Senior Identity and Access Management Engineer

The Senior IAM Engineer will play a key role in designing, implementing, and operating enterprise identity and access management capabilities across Microsoft Entra ID and the organization's credential management systems to include PKI. This role requires deep technical expertise, hands-on engineering experience, and the ability to translate business and security requirements into secure, automated identity controls.

1. Microsoft Entra Identity Services

• Design, implement, and maintain secure SSO integrations for SaaS and on-prem applications using SAML, OIDC, and OAuth2.
• Lead the automation of user provisioning and deprovisioning workflows via Entra ID and SCIM-based integrations.
• Develop and manage access reviews, entitlement management, and least-privilege policies using Microsoft Entra and Azure AD Identity Governance.
• Implement and maintain conditional access policies, MFA configurations, and group-based access controls.
• Collaborate with application owners and security teams to ensure consistent identity lifecycle management across hybrid cloud environments.

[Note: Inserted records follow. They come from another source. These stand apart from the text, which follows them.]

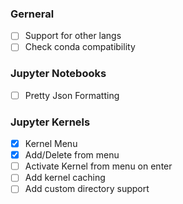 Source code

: ### Gerneral
- [ ] Support for other langs
- [ ] Check conda compatibility

### Jupyter Notebooks
- [ ] Pretty Json Formatting

### Jupyter Kernels
- [x] Kernel Menu
- [x] Add/Delete from menu
- [ ] Activate Kernel from menu on enter
- [ ] Add kernel caching
- [ ] Add custom directory support
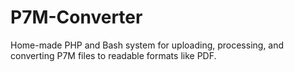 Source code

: # P7M-Converter
Home-made PHP and Bash system for uploading, processing, and converting P7M files to readable formats like PDF.

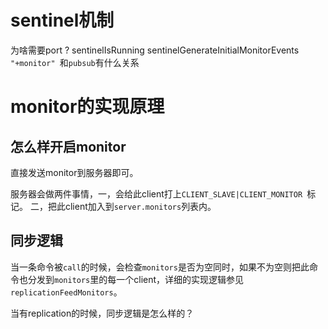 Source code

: 
# sentinel机制
为啥需要port ?
sentinelIsRunning
sentinelGenerateInitialMonitorEvents
`"+monitor" `和`pubsub`有什么关系


# monitor的实现原理

## 怎么样开启monitor
直接发送monitor到服务器即可。

服务器会做两件事情，一，会给此client打上`CLIENT_SLAVE|CLIENT_MONITOR `标记。
二，把此client加入到`server.monitors`列表内。

## 同步逻辑
当一条命令被`call`的时候，会检查`monitors`是否为空同时，如果不为空则把此命令也分发到`monitors`里的每一个client，详细的实现逻辑参见`replicationFeedMonitors`。

当有replication的时候，同步逻辑是怎么样的？
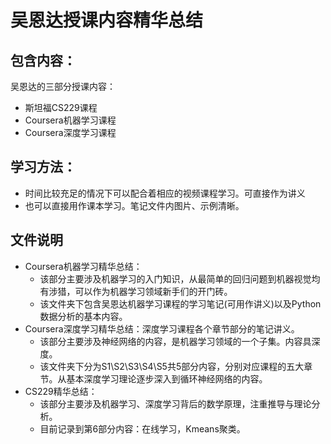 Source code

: # 吴恩达授课内容精华总结

## 包含内容：
吴恩达的三部分授课内容：
* 斯坦福CS229课程
* Coursera机器学习课程
* Coursera深度学习课程

## 学习方法：
* 时间比较充足的情况下可以配合着相应的视频课程学习。可直接作为讲义
* 也可以直接用作课本学习。笔记文件内图片、示例清晰。

## 文件说明
* Coursera机器学习精华总结：
  * 该部分主要涉及机器学习的入门知识，从最简单的回归问题到机器视觉均有涉猎，可以作为机器学习领域新手们的开门砖。
  * 该文件夹下包含吴恩达机器学习课程的学习笔记(可用作讲义)以及Python数据分析的基本内容。
* Coursera深度学习精华总结：深度学习课程各个章节部分的笔记讲义。
  * 该部分主要涉及神经网络的内容，是机器学习领域的一个子集。内容具深度。
  * 该文件夹下分为S1\S2\S3\S4\S5共5部分内容，分别对应课程的五大章节。从基本深度学习理论逐步深入到循环神经网络的内容。
* CS229精华总结：
  * 该部分主要涉及机器学习、深度学习背后的数学原理，注重推导与理论分析。
  * 目前记录到第6部分内容：在线学习，Kmeans聚类。
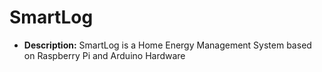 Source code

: SmartLog
========

- **Description:** SmartLog is a Home Energy Management System based on Raspberry Pi and Arduino Hardware
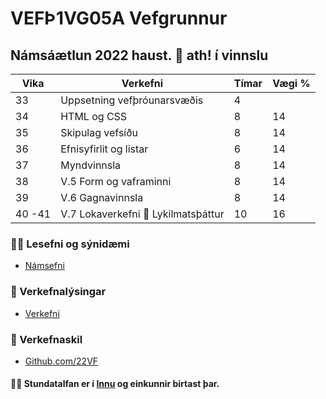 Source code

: # VEFÞ1VG05A Vefgrunnur

## Námsáætlun 2022 haust. 👋 ath! í vinnslu

| Vika  | Verkefni   | Tímar | Vægi % |
|---|---|---|---|
| 33  | Uppsetning vefþróunarsvæðis | 4  |    |
| 34  | HTML og CSS  | 8  | 14  |
| 35  | Skipulag vefsíðu | 8  | 14  |
| 36  | Efnisyfirlit og listar | 6 | 14  |
| 37  | Myndvinnsla | 8  | 14  |
| 38  | V.5 Form og vaframinni | 8 | 14  |
| 39  | V.6 Gagnavinnsla | 8 | 14  |
| 40 -41  | V.7 Lokaverkefni 🍿 Lykilmatsþáttur | 10 | 16  |


### 👩‍💻 Lesefni og sýnidæmi

* [Námsefni](https://github.com/vefgrunnur/namsefni/)

### 🧙 Verkefnalýsingar
* [Verkefni](https://github.com/vefgrunnur/verkefni/)


### 🌈 Verkefnaskil

* [Github.com/22VF](https://github.com/22vf)

#### 🙋‍♀️ Stundatalfan er í [Innu](https://r.inna.is/) og einkunnir birtast þar.

<!--
Remember, you can do mighty things with the power of [Markdown](https://docs.github.com/github/writing-on-github/getting-started-with-writing-and-formatting-on-github/basic-writing-and-formatting-syntax)

-->
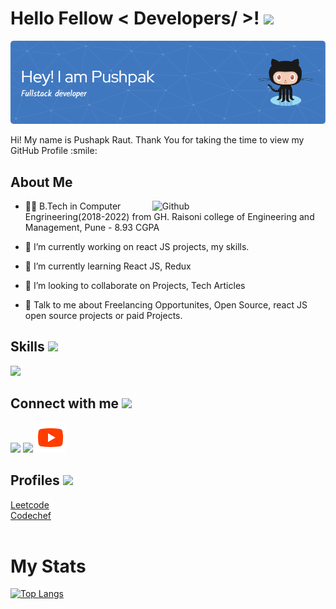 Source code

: <h1> Hello Fellow < Developers/ >! <img src = "https://raw.githubusercontent.com/MartinHeinz/MartinHeinz/master/wave.gif" width = 32> </h1>
  
![Header](./github-header-image.png)
<div size='20px'> Hi! My name is Pushapk Raut. Thank You for taking the time to view my GitHub Profile :smile: 
</div>
  
<div>
  <h2> About Me </h2>

  <img width="55%" align="right" alt="Github" src="https://raw.githubusercontent.com/onimur/.github/master/.resources/git-header.svg" />

  - 👨‍🎓 B.Tech in Computer Engrineering(2018-2022) from GH. Raisoni college of Engineering and Management, Pune - 8.93 CGPA
  
  - 🔭 I’m currently working on react JS projects, my skills.  

  - 🌱 I’m currently learning React JS, Redux 

  - 👯 I’m looking to collaborate on Projects, Tech Articles 

  - 💬 Talk to me about Freelancing Opportunites, Open Source, react JS open source projects or paid Projects. 
</div>
  
<p>
  <h2>Skills <img src = "https://media2.giphy.com/media/QssGEmpkyEOhBCb7e1/giphy.gif?cid=ecf05e47a0n3gi1bfqntqmob8g9aid1oyj2wr3ds3mg700bl&rid=giphy.gif" width =22></h2>
  <a href="https://skillicons.dev">
    <img src="https://skillicons.dev/icons?i=html,css,js,react,tailwind,sass,git,materialui,netlify,vscode&perline=5" />
  </a>
</p>

<div>
  <h2> Connect with me <img src='https://raw.githubusercontent.com/ShahriarShafin/ShahriarShafin/main/Assets/handshake.gif' width=50> </h2>
  <a href = 'https://www.linkedin.com/in/pushpakraut/'> <img src="https://skillicons.dev/icons?i=linkedin" /></a> 
  <a href = 'https://www.github.com/PushpakRaut'> <img src="https://skillicons.dev/icons?i=github" /></a> 
  <a href = 'https://www.youtube.com/c/CodeSmoker'> <img src="./youtube-icon.png" /></a> 
</div>

<div>
  <h2> Profiles  <img src='https://github.com/shahriarshafin/shahriarshafin/blob/development/Assets/programmer.gif' width=60> </h2>
  <a href = 'https://leetcode.com/PushpakRaut/'>Leetcode</a> <br/>
  <a href = 'https://www.codechef.com/users/pushpak_1899'>Codechef</a>
</div>
<br/>
<div>
  <h1>My Stats</h1>
  
  [![Top Langs](https://github-readme-stats.vercel.app/api/top-langs/?username=PushpakRaut&layout=compact)](https://github.com/anuraghazra/github-readme-stats)
</div>






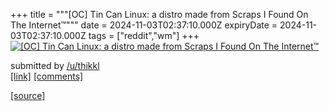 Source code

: +++
title = """[OC] Tin Can Linux: a distro made from Scraps I Found On The Internet™"""
date = 2024-11-03T02:37:10.000Z
expiryDate = 2024-11-03T02:37:10.000Z
tags = ["reddit","wm"]
+++
[![[OC] Tin Can Linux: a distro made from Scraps I Found On The Internet™](https://b.thumbs.redditmedia.com/UfqEjEDOOs5aOwD15Va4wsgftXLzNAMT0kr0uIK6MRc.jpg "[OC] Tin Can Linux: a distro made from Scraps I Found On The Internet™")](https://www.reddit.com/r/unixporn/comments/1gid4yt/oc_tin_can_linux_a_distro_made_from_scraps_i/)

submitted by [/u/thikkl](https://www.reddit.com/user/thikkl)  
[\[link\]](https://www.reddit.com/gallery/1gid4yt) [\[comments\]](https://www.reddit.com/r/unixporn/comments/1gid4yt/oc_tin_can_linux_a_distro_made_from_scraps_i/)

[[source]](https://www.reddit.com/r/unixporn/comments/1gid4yt/oc_tin_can_linux_a_distro_made_from_scraps_i/)
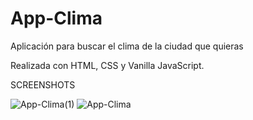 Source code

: # App-Clima
Aplicación para buscar el clima de la ciudad que quieras

Realizada con HTML, CSS y Vanilla JavaScript.

SCREENSHOTS

![App-Clima(1)](https://user-images.githubusercontent.com/76419938/120213684-dd67e580-c209-11eb-8100-8246aace2b03.png)
![App-Clima](https://user-images.githubusercontent.com/76419938/120213682-dc36b880-c209-11eb-8b10-718edd6a41ef.png)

2. PKI and Credential Management

• Design, implement, and operationalize enterprise PKI infrastructure, including certificate authorities, registration authorities, and certificate templates.
• Enhance and automate certificate enrollment, renewal, and revocation workflows across servers, applications, and end-user devices.
• Integrate certificate-based authentication (CBA) with identity platforms and endpoint management systems.
• Develop policies and processes for credential issuance, rotation, and lifecycle management.
• Support audit and compliance requirements related to certificate and credential management.

Qualifications

• Bachelor's degree in Computer Science, Cybersecurity, or related field (or equivalent experience).
• 5-8 years of experience in IAM engineering or related security infrastructure roles.
• Deep knowledge of Microsoft Entra ID (Azure AD), identity protocols (SAML, OIDC, OAuth2), and lifecycle management best practices.
• Experience implementing Entra ID Identity Governance features (access reviews, entitlement management, PIM).
• Strong expertise with PKI technologies (Microsoft ADCS, cloud-based CAs, HSM integration, CRLs, and certificate automation).
• Familiarity with modern credential management tools (e.g., Venafi, Keyfactor, HashiCorp Vault, or Azure Key Vault).
• Hands-on scripting experience (PowerShell, Python, or similar) for automation and API integrations.
• Working knowledge of security and compliance standards such as NIST, ISO 27001, and Zero Trust Architecture.

Preferred Skills

• Experience with identity federation and hybrid cloud IAM architectures.
• Prior experience integrating EntraID (or other IDP) with SAP GRC Access Management and/or SAP IAS.
• Knowledge of device identity, machine certificates, and code-signing processes.
• Strong troubleshooting and documentation skills.
• Strong Microsoft based skills as it relates to IAM.
• Relevant certifications such as Microsoft Certified: Identity and Access Administrator (SC-300), CISSP, or similar.

Success in this Role

• Streamlined identity lifecycles with measurable improvements in provisioning efficiency and access compliance.
• Automated certificate management processes reducing human intervention and outages.
• Strengthened identity security posture aligned with Zero Trust principles.